## WHAT NEEDS TO BE DONE
Could you filter the material and copy every line where the word "font" occurs?

## THE RECORDS

★ ★ ★ ★

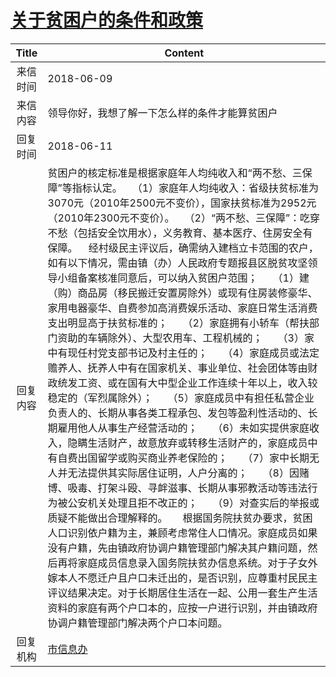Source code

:# <a href="http://www.shangluo.gov.cn/zmhd/ldxxxx.jsp?urltype=leadermail.LeaderMailContentUrl&wbtreeid=1112&leadermailid=4758">关于贫困户的条件和政策</a>
| Title |                                                                                                                                                                                                                                                                                                                                                                                                                                       Content                                                                                                                                                                                                                                                                                                                                                                                                                                        |
|:-----:|--------------------------------------------------------------------------------------------------------------------------------------------------------------------------------------------------------------------------------------------------------------------------------------------------------------------------------------------------------------------------------------------------------------------------------------------------------------------------------------------------------------------------------------------------------------------------------------------------------------------------------------------------------------------------------------------------------------------------------------------------------------------------------------------------------------------------------------------------------------------------------------|
| 来信时间  | 2018-06-09                                                                                                                                                                                                                                                                                                                                                                                                                                                                                                                                                                                                                                                                                                                                                                                                                                                                           |
| 来信内容  | 领导你好，我想了解一下怎么样的条件才能算贫困户                                                                                                                                                                                                                                                                                                                                                                                                                                                                                                                                                                                                                                                                                                                                                                                                                                                              |
| 回复时间  | 2018-06-11                                                                                                                                                                                                                                                                                                                                                                                                                                                                                                                                                                                                                                                                                                                                                                                                                                                                           |
| 回复内容  | 贫困户的核定标准是根据家庭年人均纯收入和“两不愁、三保障”等指标认定。　　（1）家庭年人均纯收入：省级扶贫标准为3070元（2010年2500元不变价），国家扶贫标准为2952元（2010年2300元不变价）。　　（2）“两不愁、三保障”：吃穿不愁（包括安全饮用水），义务教育、基本医疗、住房安全有保障。    经村级民主评议后，确需纳入建档立卡范围的农户，如有以下情况，需由镇（办）人民政府专题报县区脱贫攻坚领导小组备案核准同意后，可以纳入贫困户范围；　　（1）建（购）商品房（移民搬迁安置房除外）或现有住房装修豪华、家用电器豪华、自费参加高消费娱乐活动、家庭日常生活消费支出明显高于扶贫标准的；　　（2）家庭拥有小轿车（帮扶部门资助的车辆除外）、大型农用车、工程机械的；　　（3）家中有现任村党支部书记及村主任的；　　（4）家庭成员或法定赡养人、抚养人中有在国家机关、事业单位、社会团体等由财政统发工资、或在国有大中型企业工作连续十年以上，收入较稳定的（军烈属除外）；　　（5）家庭成员中有担任私营企业负责人的、长期从事各类工程承包、发包等盈利性活动的、长期雇用他人从事生产经营活动的；　　（6）未如实提供家庭收入，隐瞒生活财产，故意放弃或转移生活财产的，家庭成员中有自费出国留学或购买商业养老保险的；　　（7）家中长期无人并无法提供其实际居住证明，人户分离的；　　（8）因赌博、吸毒、打架斗殴、寻衅滋事、长期从事邪教活动等违法行为被公安机关处理且拒不改正的；　　（9）对查实后的举报或质疑不能做出合理解释的。　　根据国务院扶贫办要求，贫困人口识别依户籍为主，兼顾考虑常住人口情况。家庭成员如果没有户籍，先由镇政府协调户籍管理部门解决其户籍问题，然后再将家庭成员信息录入国务院扶贫办信息系统。对于子女外嫁本人不愿迁户且户口未迁出的，是否识别，应尊重村民民主评议结果决定。对于长期居住生活在一起、公用一套生产生活资料的家庭有两个户口本的，应按一户进行识别，并由镇政府协调户籍管理部门解决两个户口本问题。 |
| 回复机构  | <a href="../../categories/agencies/市信息办.md">市信息办</a>                                                                                                                                                                                                                                                                                                                                                                                                                                                                                                                                                                                                                                                                                                                                                                                                                                   |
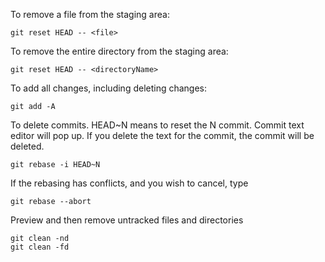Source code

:To remove a file from the staging area:

    git reset HEAD -- <file>

To remove the entire directory from the staging area:

    git reset HEAD -- <directoryName>
    
To add all changes, including deleting changes:
    
    git add -A

To delete commits. HEAD~N means to reset the N commit. Commit text editor will pop up. If you delete the text for the commit, the commit will be deleted.
    
    git rebase -i HEAD~N
    
If the rebasing has conflicts, and you wish to cancel, type

    git rebase --abort
    
Preview and then remove untracked files and directories

    git clean -nd
    git clean -fd
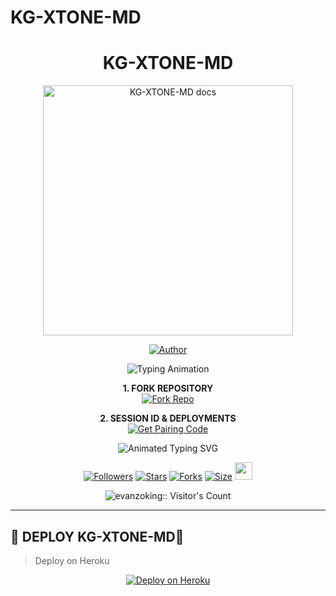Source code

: # KG-XTONE-MD
<h1 align="center"> KG-XTONE-MD </h1>

<p align="center">
  <a href="https://github.com/evanzohking/KG-XTONE-MD">
    <img alt="KG-XTONE-MD docs" height="400" src="https://files.catbox.moe/e96rq7.jpg">
  </a>
</p>
    
</a>
</p>
<p align="center">
<a href="https://github.com/evanzohking"><img title="Author" src="https://img.shields.io/badge/KG XTONE MD-darkgreen?style=for-the-badge&logo=whatsapp"></a>
<p/>

<p align="center">
  <img src="https://readme-typing-svg.herokuapp.com?font=Fira+Code&size=30&duration=4000&pause=1000&color=00FF00&background=000000&center=true&vCenter=true&width=600&lines=⚡+The+KG+XTONE+MD+VERSION;🔥+Most+Powerful+WhatsApp+Bot+On+Earth🌎;💻+Made+by+KG+Evans;🚀+Man+Of+Advanced+Technology;💥+Fast+⚡+Secure+🔒+And+Reliable+✅" alt="Typing Animation">
</h1>

<p align="center">
    <strong>1. FORK REPOSITORY</strong>
  <br>
    <a href="https://github.com/evanzohking/KG-XTONE-MD/fork" target="_blank">
        <img alt="Fork Repo" src="https://img.shields.io/badge/Fork%20Repo-100000?style=for-the-badge&logo=scan&logoColor=purple&labelColor=yellow&color=yellow"/>
    </a>
</p>

<p align="center">
    <strong>2. SESSION ID & DEPLOYMENTS</strong>
    <br>
    <a 
    ## ɢᴇᴛ ᴘᴀɪʀɪɴɢ ᴄᴏᴅᴇ
  <p align="center">  
<a href='https://popkidsessiioons.onrender.com' target="_blank"><img alt='Get Pairing Code' src='https://img.shields.io/badge/Get%20Pairing%20Code-000000?style=for-the-badge&logo=codefactor&logoColor=blue'/></a>  
</p>  

<p align="center">
  <img src="https://readme-typing-svg.demolab.com?font=Orbitron&weight=600&size=25&duration=4000&pause=1000&color=00F7FF&center=true&vCenter=true&width=500&lines=ULTIMATE+WHATSAPP+BOT;MADE+BY+KGEvans;MULTI-DEVICE+SUPPORT;POWERED+BY+BAILEYS;FAST++SECURE++RELIABLE" alt="Animated Typing SVG" />
</p>

<div align="center">
  <a href="https://github.com/evanzohking/KG-XTONE-MD/followers"><img title="Followers" src="https://img.shields.io/github/followers/evanzohking?color=EB5406&style=for-the-badge&logo=github&logoColor=white"></a>
  <a href="https://github.com/evanzohking/KG-XTONE-MD/stargazers/"><img title="Stars" src="https://img.shields.io/github/stars/evanzohking/KG-XTONE-MD?color=FFCE44&style=for-the-badge&logo=reverbnation&logoColor=white"></a>
  <a href="https://github.com/evanzohking/KG-XTONE-MD/network/members"><img title="Forks" src="https://img.shields.io/github/forks/evanzohking/KG-XTONE-MD?color=FF007F&style=for-the-badge&logo=git&logoColor=white"></a>
  <a href="https://github.com/evanzohking/KG-XTONE-MD/"><img title="Size" src="https://img.shields.io/github/repo-size/evanzohking/KG-XTONE-MD?style=for-the-badge&color=FFFF33&logo=docusign&logoColor=white"></a>
  <a href="https://github.com/evanzohking/KG-XTONE-MD/graphs/commit-activity"><img height="28" src="https://img.shields.io/badge/Maintained%3F-yes-green.svg?style=for-the-badge&logo=gitpod&logoColor=white"></a>
</div>

<p align="center"><img src="https://profile-counter.glitch.me/{KG-XTONE-MD}/count.svg" alt="evanzoking:: Visitor's Count" /></p>

-------

## 👻 DEPLOY KG-XTONE-MD👻

> Deploy on Heroku



<p align="center">  
<a href='https://dashboard.heroku.com/new?template=https://github.com/evanzohking/KG-XTONE-MD/tree/main' target="_blank"><img alt='Deploy on Heroku' src='https://img.shields.io/badge/Deploy%20on-Heroku-FF004D?style=for-the-badge&logo=heroku&logoColor=lightblue'/></a>  
</p>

★ ★ ★ ★

## RESPONSE BELOW
  <img src="https://readme-typing-svg.herokuapp.com?font=Fira+Code&size=30&duration=4000&pause=1000&color=00FF00&background=000000&center=true&vCenter=true&width=600&lines=⚡+The+KG+XTONE+MD+VERSION;🔥+Most+Powerful+WhatsApp+Bot+On+Earth🌎;💻+Made+by+KG+Evans;🚀+Man+Of+Advanced+Technology;💥+Fast+⚡+Secure+🔒+And+Reliable+✅" alt="Typing Animation">
  <img src="https://readme-typing-svg.demolab.com?font=Orbitron&weight=600&size=25&duration=4000&pause=1000&color=00F7FF&center=true&vCenter=true&width=500&lines=ULTIMATE+WHATSAPP+BOT;MADE+BY+KGEvans;MULTI-DEVICE+SUPPORT;POWERED+BY+BAILEYS;FAST++SECURE++RELIABLE" alt="Animated Typing SVG" />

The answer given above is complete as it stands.